• **Activity**
Every entry must be repeated exactly in the answer.

[Stored data entries]
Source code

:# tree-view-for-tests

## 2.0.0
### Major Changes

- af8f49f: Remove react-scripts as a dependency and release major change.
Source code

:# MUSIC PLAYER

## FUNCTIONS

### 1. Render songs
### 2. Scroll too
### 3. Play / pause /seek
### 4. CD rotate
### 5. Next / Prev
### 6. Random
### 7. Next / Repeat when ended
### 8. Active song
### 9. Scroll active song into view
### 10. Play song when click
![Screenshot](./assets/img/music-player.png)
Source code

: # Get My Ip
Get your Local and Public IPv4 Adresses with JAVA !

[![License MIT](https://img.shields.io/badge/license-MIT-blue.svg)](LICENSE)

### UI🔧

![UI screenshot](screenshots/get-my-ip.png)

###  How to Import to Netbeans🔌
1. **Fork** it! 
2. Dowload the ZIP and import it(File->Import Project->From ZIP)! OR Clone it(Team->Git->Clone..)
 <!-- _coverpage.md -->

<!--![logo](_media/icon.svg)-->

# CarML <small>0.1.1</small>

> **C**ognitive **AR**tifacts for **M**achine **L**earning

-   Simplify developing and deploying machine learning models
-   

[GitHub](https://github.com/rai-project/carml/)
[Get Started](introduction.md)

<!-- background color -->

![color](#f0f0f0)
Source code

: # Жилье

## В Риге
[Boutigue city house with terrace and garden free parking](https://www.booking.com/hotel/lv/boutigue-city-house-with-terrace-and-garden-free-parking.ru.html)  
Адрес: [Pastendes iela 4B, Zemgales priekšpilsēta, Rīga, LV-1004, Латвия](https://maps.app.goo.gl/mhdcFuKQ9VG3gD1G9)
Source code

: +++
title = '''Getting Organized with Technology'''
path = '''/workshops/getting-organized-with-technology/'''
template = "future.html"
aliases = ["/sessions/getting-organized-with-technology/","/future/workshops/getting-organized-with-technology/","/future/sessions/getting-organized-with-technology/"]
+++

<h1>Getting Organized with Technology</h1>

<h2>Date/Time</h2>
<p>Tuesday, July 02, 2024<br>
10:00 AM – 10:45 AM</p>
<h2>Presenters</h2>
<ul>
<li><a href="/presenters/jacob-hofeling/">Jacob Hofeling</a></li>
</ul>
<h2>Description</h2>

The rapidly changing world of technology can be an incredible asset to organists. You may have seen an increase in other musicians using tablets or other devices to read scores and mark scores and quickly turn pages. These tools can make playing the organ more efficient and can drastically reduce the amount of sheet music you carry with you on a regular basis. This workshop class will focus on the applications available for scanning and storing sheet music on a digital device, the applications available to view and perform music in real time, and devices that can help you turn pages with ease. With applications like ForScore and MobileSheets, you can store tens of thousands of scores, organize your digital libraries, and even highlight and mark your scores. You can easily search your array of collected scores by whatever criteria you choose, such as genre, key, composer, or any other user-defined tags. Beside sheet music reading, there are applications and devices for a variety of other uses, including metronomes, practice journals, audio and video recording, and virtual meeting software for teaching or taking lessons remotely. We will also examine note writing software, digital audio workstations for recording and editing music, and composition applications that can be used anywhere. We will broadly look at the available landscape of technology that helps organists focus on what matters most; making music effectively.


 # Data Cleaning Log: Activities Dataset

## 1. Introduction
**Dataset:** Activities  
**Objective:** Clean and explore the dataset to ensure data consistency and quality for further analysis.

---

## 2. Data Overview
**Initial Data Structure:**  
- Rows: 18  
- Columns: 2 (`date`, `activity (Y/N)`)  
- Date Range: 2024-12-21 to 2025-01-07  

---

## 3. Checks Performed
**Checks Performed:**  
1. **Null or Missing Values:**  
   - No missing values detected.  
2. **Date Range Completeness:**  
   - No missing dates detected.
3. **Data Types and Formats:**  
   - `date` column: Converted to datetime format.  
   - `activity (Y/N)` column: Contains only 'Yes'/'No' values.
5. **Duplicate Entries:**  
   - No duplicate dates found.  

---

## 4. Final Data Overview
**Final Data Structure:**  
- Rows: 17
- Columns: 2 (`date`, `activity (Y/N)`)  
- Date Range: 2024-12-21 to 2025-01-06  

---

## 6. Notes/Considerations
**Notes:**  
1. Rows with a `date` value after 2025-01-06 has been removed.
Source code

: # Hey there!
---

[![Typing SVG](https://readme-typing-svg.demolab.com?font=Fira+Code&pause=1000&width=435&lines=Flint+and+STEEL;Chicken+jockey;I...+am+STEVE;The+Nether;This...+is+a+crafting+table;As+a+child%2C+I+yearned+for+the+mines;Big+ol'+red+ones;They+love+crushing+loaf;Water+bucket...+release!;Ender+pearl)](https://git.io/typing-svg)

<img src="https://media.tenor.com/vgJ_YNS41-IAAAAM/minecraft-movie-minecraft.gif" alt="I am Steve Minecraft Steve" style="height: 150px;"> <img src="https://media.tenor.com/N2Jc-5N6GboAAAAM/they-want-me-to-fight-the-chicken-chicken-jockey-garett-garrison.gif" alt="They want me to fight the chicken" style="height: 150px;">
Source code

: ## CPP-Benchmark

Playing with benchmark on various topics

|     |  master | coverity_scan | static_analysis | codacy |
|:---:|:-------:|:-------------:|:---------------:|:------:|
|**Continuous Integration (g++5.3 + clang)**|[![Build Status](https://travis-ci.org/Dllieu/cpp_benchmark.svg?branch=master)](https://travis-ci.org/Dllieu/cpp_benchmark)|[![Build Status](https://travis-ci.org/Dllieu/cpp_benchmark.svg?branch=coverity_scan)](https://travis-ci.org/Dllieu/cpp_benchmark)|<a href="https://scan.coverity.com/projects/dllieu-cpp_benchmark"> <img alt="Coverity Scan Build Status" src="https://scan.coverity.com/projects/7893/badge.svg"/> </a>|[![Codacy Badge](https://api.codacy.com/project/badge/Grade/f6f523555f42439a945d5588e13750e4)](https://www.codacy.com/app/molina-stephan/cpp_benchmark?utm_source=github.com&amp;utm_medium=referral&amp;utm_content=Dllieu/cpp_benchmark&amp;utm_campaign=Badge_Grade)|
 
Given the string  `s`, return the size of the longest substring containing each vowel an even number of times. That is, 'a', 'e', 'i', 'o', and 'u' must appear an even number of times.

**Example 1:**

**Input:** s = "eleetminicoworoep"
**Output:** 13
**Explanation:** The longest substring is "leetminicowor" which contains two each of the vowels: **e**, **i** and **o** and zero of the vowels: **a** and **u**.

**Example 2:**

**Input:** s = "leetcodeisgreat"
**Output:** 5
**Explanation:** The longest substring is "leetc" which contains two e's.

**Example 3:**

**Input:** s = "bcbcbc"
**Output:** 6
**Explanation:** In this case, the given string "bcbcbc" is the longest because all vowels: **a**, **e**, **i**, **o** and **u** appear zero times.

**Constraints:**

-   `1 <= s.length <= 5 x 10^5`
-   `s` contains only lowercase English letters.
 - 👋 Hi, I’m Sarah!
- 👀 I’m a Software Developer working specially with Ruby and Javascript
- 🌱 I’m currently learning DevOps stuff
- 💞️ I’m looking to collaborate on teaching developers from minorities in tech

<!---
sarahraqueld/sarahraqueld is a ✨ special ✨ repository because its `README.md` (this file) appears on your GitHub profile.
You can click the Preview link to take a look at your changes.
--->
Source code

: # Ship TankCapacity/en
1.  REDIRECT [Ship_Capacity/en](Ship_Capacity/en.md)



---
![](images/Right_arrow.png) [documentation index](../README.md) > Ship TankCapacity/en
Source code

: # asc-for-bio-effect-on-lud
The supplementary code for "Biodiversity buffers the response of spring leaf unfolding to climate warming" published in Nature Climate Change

• **Finished exercise**
Source code

:# tree-view-for-tests

## 2.0.0
### Major Changes

- af8f49f: Remove react-scripts as a dependency and release major change.
Source code

:# MUSIC PLAYER

## FUNCTIONS

### 1. Render songs
### 2. Scroll too
### 3. Play / pause /seek
### 4. CD rotate
### 5. Next / Prev
### 6. Random
### 7. Next / Repeat when ended
### 8. Active song
### 9. Scroll active song into view
### 10. Play song when click
![Screenshot](./assets/img/music-player.png)
Source code

: # Get My Ip
Get your Local and Public IPv4 Adresses with JAVA !

[![License MIT](https://img.shields.io/badge/license-MIT-blue.svg)](LICENSE)

### UI🔧

![UI screenshot](screenshots/get-my-ip.png)

###  How to Import to Netbeans🔌
1. **Fork** it! 
2. Dowload the ZIP and import it(File->Import Project->From ZIP)! OR Clone it(Team->Git->Clone..)
 <!-- _coverpage.md -->

<!--![logo](_media/icon.svg)-->

# CarML <small>0.1.1</small>

> **C**ognitive **AR**tifacts for **M**achine **L**earning

-   Simplify developing and deploying machine learning models
-   

[GitHub](https://github.com/rai-project/carml/)
[Get Started](introduction.md)

<!-- background color -->

![color](#f0f0f0)
Source code

: # Жилье

## В Риге
[Boutigue city house with terrace and garden free parking](https://www.booking.com/hotel/lv/boutigue-city-house-with-terrace-and-garden-free-parking.ru.html)  
Адрес: [Pastendes iela 4B, Zemgales priekšpilsēta, Rīga, LV-1004, Латвия](https://maps.app.goo.gl/mhdcFuKQ9VG3gD1G9)
Source code

: +++
title = '''Getting Organized with Technology'''
path = '''/workshops/getting-organized-with-technology/'''
template = "future.html"
aliases = ["/sessions/getting-organized-with-technology/","/future/workshops/getting-organized-with-technology/","/future/sessions/getting-organized-with-technology/"]
+++

<h1>Getting Organized with Technology</h1>

<h2>Date/Time</h2>
<p>Tuesday, July 02, 2024<br>
10:00 AM – 10:45 AM</p>
<h2>Presenters</h2>
<ul>
<li><a href="/presenters/jacob-hofeling/">Jacob Hofeling</a></li>
</ul>
<h2>Description</h2>

The rapidly changing world of technology can be an incredible asset to organists. You may have seen an increase in other musicians using tablets or other devices to read scores and mark scores and quickly turn pages. These tools can make playing the organ more efficient and can drastically reduce the amount of sheet music you carry with you on a regular basis. This workshop class will focus on the applications available for scanning and storing sheet music on a digital device, the applications available to view and perform music in real time, and devices that can help you turn pages with ease. With applications like ForScore and MobileSheets, you can store tens of thousands of scores, organize your digital libraries, and even highlight and mark your scores. You can easily search your array of collected scores by whatever criteria you choose, such as genre, key, composer, or any other user-defined tags. Beside sheet music reading, there are applications and devices for a variety of other uses, including metronomes, practice journals, audio and video recording, and virtual meeting software for teaching or taking lessons remotely. We will also examine note writing software, digital audio workstations for recording and editing music, and composition applications that can be used anywhere. We will broadly look at the available landscape of technology that helps organists focus on what matters most; making music effectively.


 # Data Cleaning Log: Activities Dataset

## 1. Introduction
**Dataset:** Activities  
**Objective:** Clean and explore the dataset to ensure data consistency and quality for further analysis.

---

## 2. Data Overview
**Initial Data Structure:**  
- Rows: 18  
- Columns: 2 (`date`, `activity (Y/N)`)  
- Date Range: 2024-12-21 to 2025-01-07  

---

## 3. Checks Performed
**Checks Performed:**  
1. **Null or Missing Values:**  
   - No missing values detected.  
2. **Date Range Completeness:**  
   - No missing dates detected.
3. **Data Types and Formats:**  
   - `date` column: Converted to datetime format.  
   - `activity (Y/N)` column: Contains only 'Yes'/'No' values.
5. **Duplicate Entries:**  
   - No duplicate dates found.  

---

## 4. Final Data Overview
**Final Data Structure:**  
- Rows: 17
- Columns: 2 (`date`, `activity (Y/N)`)  
- Date Range: 2024-12-21 to 2025-01-06  

---

## 6. Notes/Considerations
**Notes:**  
1. Rows with a `date` value after 2025-01-06 has been removed.
Source code

: # Hey there!
---

[![Typing SVG](https://readme-typing-svg.demolab.com?font=Fira+Code&pause=1000&width=435&lines=Flint+and+STEEL;Chicken+jockey;I...+am+STEVE;The+Nether;This...+is+a+crafting+table;As+a+child%2C+I+yearned+for+the+mines;Big+ol'+red+ones;They+love+crushing+loaf;Water+bucket...+release!;Ender+pearl)](https://git.io/typing-svg)

<img src="https://media.tenor.com/vgJ_YNS41-IAAAAM/minecraft-movie-minecraft.gif" alt="I am Steve Minecraft Steve" style="height: 150px;"> <img src="https://media.tenor.com/N2Jc-5N6GboAAAAM/they-want-me-to-fight-the-chicken-chicken-jockey-garett-garrison.gif" alt="They want me to fight the chicken" style="height: 150px;">
Source code

: ## CPP-Benchmark

Playing with benchmark on various topics

|     |  master | coverity_scan | static_analysis | codacy |
|:---:|:-------:|:-------------:|:---------------:|:------:|
|**Continuous Integration (g++5.3 + clang)**|[![Build Status](https://travis-ci.org/Dllieu/cpp_benchmark.svg?branch=master)](https://travis-ci.org/Dllieu/cpp_benchmark)|[![Build Status](https://travis-ci.org/Dllieu/cpp_benchmark.svg?branch=coverity_scan)](https://travis-ci.org/Dllieu/cpp_benchmark)|<a href="https://scan.coverity.com/projects/dllieu-cpp_benchmark"> <img alt="Coverity Scan Build Status" src="https://scan.coverity.com/projects/7893/badge.svg"/> </a>|[![Codacy Badge](https://api.codacy.com/project/badge/Grade/f6f523555f42439a945d5588e13750e4)](https://www.codacy.com/app/molina-stephan/cpp_benchmark?utm_source=github.com&amp;utm_medium=referral&amp;utm_content=Dllieu/cpp_benchmark&amp;utm_campaign=Badge_Grade)|
 
Given the string  `s`, return the size of the longest substring containing each vowel an even number of times. That is, 'a', 'e', 'i', 'o', and 'u' must appear an even number of times.

**Example 1:**

**Input:** s = "eleetminicoworoep"
**Output:** 13
**Explanation:** The longest substring is "leetminicowor" which contains two each of the vowels: **e**, **i** and **o** and zero of the vowels: **a** and **u**.

**Example 2:**

**Input:** s = "leetcodeisgreat"
**Output:** 5
**Explanation:** The longest substring is "leetc" which contains two e's.

**Example 3:**

**Input:** s = "bcbcbc"
**Output:** 6
**Explanation:** In this case, the given string "bcbcbc" is the longest because all vowels: **a**, **e**, **i**, **o** and **u** appear zero times.

**Constraints:**

-   `1 <= s.length <= 5 x 10^5`
-   `s` contains only lowercase English letters.
 - 👋 Hi, I’m Sarah!
- 👀 I’m a Software Developer working specially with Ruby and Javascript
- 🌱 I’m currently learning DevOps stuff
- 💞️ I’m looking to collaborate on teaching developers from minorities in tech

<!---
sarahraqueld/sarahraqueld is a ✨ special ✨ repository because its `README.md` (this file) appears on your GitHub profile.
You can click the Preview link to take a look at your changes.
--->
Source code

: # Ship TankCapacity/en
1.  REDIRECT [Ship_Capacity/en](Ship_Capacity/en.md)



---
![](images/Right_arrow.png) [documentation index](../README.md) > Ship TankCapacity/en
Source code

: # asc-for-bio-effect-on-lud
The supplementary code for "Biodiversity buffers the response of spring leaf unfolding to climate warming" published in Nature Climate Change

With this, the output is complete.